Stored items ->
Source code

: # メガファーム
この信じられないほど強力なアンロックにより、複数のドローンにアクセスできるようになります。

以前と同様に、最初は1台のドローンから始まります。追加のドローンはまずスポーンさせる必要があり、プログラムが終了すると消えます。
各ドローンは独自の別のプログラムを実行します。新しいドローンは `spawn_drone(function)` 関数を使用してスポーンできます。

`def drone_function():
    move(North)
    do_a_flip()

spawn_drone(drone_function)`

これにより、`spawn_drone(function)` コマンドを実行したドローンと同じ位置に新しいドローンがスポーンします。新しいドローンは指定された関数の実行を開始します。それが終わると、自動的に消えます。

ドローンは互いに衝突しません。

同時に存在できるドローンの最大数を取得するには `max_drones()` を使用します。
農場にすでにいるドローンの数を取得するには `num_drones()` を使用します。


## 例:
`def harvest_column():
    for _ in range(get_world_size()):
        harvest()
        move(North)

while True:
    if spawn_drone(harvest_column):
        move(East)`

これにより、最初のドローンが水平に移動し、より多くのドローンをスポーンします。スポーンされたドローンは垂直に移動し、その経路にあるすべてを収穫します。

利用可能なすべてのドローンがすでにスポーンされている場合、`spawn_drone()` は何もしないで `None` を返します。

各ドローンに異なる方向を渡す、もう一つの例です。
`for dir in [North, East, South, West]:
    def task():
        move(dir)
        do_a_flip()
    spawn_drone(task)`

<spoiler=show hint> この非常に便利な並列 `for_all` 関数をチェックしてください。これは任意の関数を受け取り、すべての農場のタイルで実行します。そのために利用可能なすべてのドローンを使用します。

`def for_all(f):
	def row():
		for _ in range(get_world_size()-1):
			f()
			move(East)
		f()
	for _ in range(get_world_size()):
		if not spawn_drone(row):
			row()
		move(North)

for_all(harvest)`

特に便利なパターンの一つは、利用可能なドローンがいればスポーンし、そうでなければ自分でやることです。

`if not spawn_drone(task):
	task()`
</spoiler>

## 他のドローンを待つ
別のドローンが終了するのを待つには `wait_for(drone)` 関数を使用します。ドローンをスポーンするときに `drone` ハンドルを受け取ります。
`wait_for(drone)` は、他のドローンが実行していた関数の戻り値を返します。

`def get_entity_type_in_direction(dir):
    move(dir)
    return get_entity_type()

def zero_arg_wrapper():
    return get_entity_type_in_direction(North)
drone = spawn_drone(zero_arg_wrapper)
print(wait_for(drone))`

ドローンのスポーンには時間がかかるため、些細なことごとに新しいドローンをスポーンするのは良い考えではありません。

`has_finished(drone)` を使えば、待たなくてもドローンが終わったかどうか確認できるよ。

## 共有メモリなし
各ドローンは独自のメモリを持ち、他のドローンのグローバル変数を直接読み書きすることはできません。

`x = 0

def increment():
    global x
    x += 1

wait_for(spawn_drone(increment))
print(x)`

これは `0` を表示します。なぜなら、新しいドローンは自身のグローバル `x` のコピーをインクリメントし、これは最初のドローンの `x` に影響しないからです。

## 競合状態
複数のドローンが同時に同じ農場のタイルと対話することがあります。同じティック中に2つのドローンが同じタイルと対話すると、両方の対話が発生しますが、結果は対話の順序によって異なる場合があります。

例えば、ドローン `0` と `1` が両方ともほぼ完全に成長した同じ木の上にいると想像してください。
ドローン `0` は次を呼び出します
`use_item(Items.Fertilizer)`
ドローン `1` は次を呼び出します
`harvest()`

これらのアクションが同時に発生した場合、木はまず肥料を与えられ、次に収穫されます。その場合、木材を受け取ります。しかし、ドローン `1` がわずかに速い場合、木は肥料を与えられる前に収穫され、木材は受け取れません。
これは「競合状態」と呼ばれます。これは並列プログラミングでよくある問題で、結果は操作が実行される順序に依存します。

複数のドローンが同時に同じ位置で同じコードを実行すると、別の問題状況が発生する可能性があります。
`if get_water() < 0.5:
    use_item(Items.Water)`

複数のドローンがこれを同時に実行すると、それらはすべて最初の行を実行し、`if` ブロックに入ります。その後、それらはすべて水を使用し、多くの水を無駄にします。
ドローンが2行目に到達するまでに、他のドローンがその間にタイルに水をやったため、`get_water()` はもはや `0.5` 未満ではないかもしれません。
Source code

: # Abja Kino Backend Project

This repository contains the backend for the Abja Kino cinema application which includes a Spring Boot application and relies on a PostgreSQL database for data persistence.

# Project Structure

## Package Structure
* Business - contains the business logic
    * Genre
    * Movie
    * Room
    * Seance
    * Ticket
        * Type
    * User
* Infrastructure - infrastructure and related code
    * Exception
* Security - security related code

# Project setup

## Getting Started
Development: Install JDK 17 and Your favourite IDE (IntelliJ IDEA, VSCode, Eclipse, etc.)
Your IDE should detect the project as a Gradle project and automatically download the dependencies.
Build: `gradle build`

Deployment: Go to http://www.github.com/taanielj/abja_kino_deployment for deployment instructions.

About this exercise -> Go through the records above and retype each one exactly.

Answer to this exercise ->
Source code

: # メガファーム
この信じられないほど強力なアンロックにより、複数のドローンにアクセスできるようになります。

以前と同様に、最初は1台のドローンから始まります。追加のドローンはまずスポーンさせる必要があり、プログラムが終了すると消えます。
各ドローンは独自の別のプログラムを実行します。新しいドローンは `spawn_drone(function)` 関数を使用してスポーンできます。

`def drone_function():
    move(North)
    do_a_flip()

spawn_drone(drone_function)`

これにより、`spawn_drone(function)` コマンドを実行したドローンと同じ位置に新しいドローンがスポーンします。新しいドローンは指定された関数の実行を開始します。それが終わると、自動的に消えます。

ドローンは互いに衝突しません。

同時に存在できるドローンの最大数を取得するには `max_drones()` を使用します。
農場にすでにいるドローンの数を取得するには `num_drones()` を使用します。


## 例:
`def harvest_column():
    for _ in range(get_world_size()):
        harvest()
        move(North)

while True:
    if spawn_drone(harvest_column):
        move(East)`

これにより、最初のドローンが水平に移動し、より多くのドローンをスポーンします。スポーンされたドローンは垂直に移動し、その経路にあるすべてを収穫します。

利用可能なすべてのドローンがすでにスポーンされている場合、`spawn_drone()` は何もしないで `None` を返します。

各ドローンに異なる方向を渡す、もう一つの例です。
`for dir in [North, East, South, West]:
    def task():
        move(dir)
        do_a_flip()
    spawn_drone(task)`

<spoiler=show hint> この非常に便利な並列 `for_all` 関数をチェックしてください。これは任意の関数を受け取り、すべての農場のタイルで実行します。そのために利用可能なすべてのドローンを使用します。

`def for_all(f):
	def row():
		for _ in range(get_world_size()-1):
			f()
			move(East)
		f()
	for _ in range(get_world_size()):
		if not spawn_drone(row):
			row()
		move(North)

for_all(harvest)`

特に便利なパターンの一つは、利用可能なドローンがいればスポーンし、そうでなければ自分でやることです。

`if not spawn_drone(task):
	task()`
</spoiler>

## 他のドローンを待つ
別のドローンが終了するのを待つには `wait_for(drone)` 関数を使用します。ドローンをスポーンするときに `drone` ハンドルを受け取ります。
`wait_for(drone)` は、他のドローンが実行していた関数の戻り値を返します。

`def get_entity_type_in_direction(dir):
    move(dir)
    return get_entity_type()

def zero_arg_wrapper():
    return get_entity_type_in_direction(North)
drone = spawn_drone(zero_arg_wrapper)
print(wait_for(drone))`

ドローンのスポーンには時間がかかるため、些細なことごとに新しいドローンをスポーンするのは良い考えではありません。

`has_finished(drone)` を使えば、待たなくてもドローンが終わったかどうか確認できるよ。

## 共有メモリなし
各ドローンは独自のメモリを持ち、他のドローンのグローバル変数を直接読み書きすることはできません。

`x = 0

def increment():
    global x
    x += 1

wait_for(spawn_drone(increment))
print(x)`

これは `0` を表示します。なぜなら、新しいドローンは自身のグローバル `x` のコピーをインクリメントし、これは最初のドローンの `x` に影響しないからです。

## 競合状態
複数のドローンが同時に同じ農場のタイルと対話することがあります。同じティック中に2つのドローンが同じタイルと対話すると、両方の対話が発生しますが、結果は対話の順序によって異なる場合があります。

例えば、ドローン `0` と `1` が両方ともほぼ完全に成長した同じ木の上にいると想像してください。
ドローン `0` は次を呼び出します
`use_item(Items.Fertilizer)`
ドローン `1` は次を呼び出します
`harvest()`

これらのアクションが同時に発生した場合、木はまず肥料を与えられ、次に収穫されます。その場合、木材を受け取ります。しかし、ドローン `1` がわずかに速い場合、木は肥料を与えられる前に収穫され、木材は受け取れません。
これは「競合状態」と呼ばれます。これは並列プログラミングでよくある問題で、結果は操作が実行される順序に依存します。

複数のドローンが同時に同じ位置で同じコードを実行すると、別の問題状況が発生する可能性があります。
`if get_water() < 0.5:
    use_item(Items.Water)`

複数のドローンがこれを同時に実行すると、それらはすべて最初の行を実行し、`if` ブロックに入ります。その後、それらはすべて水を使用し、多くの水を無駄にします。
ドローンが2行目に到達するまでに、他のドローンがその間にタイルに水をやったため、`get_water()` はもはや `0.5` 未満ではないかもしれません。
Source code

: # Abja Kino Backend Project

This repository contains the backend for the Abja Kino cinema application which includes a Spring Boot application and relies on a PostgreSQL database for data persistence.

# Project Structure

## Package Structure
* Business - contains the business logic
    * Genre
    * Movie
    * Room
    * Seance
    * Ticket
        * Type
    * User
* Infrastructure - infrastructure and related code
    * Exception
* Security - security related code

# Project setup

## Getting Started
Development: Install JDK 17 and Your favourite IDE (IntelliJ IDEA, VSCode, Eclipse, etc.)
Your IDE should detect the project as a Gradle project and automatically download the dependencies.
Build: `gradle build`

Deployment: Go to http://www.github.com/taanielj/abja_kino_deployment for deployment instructions.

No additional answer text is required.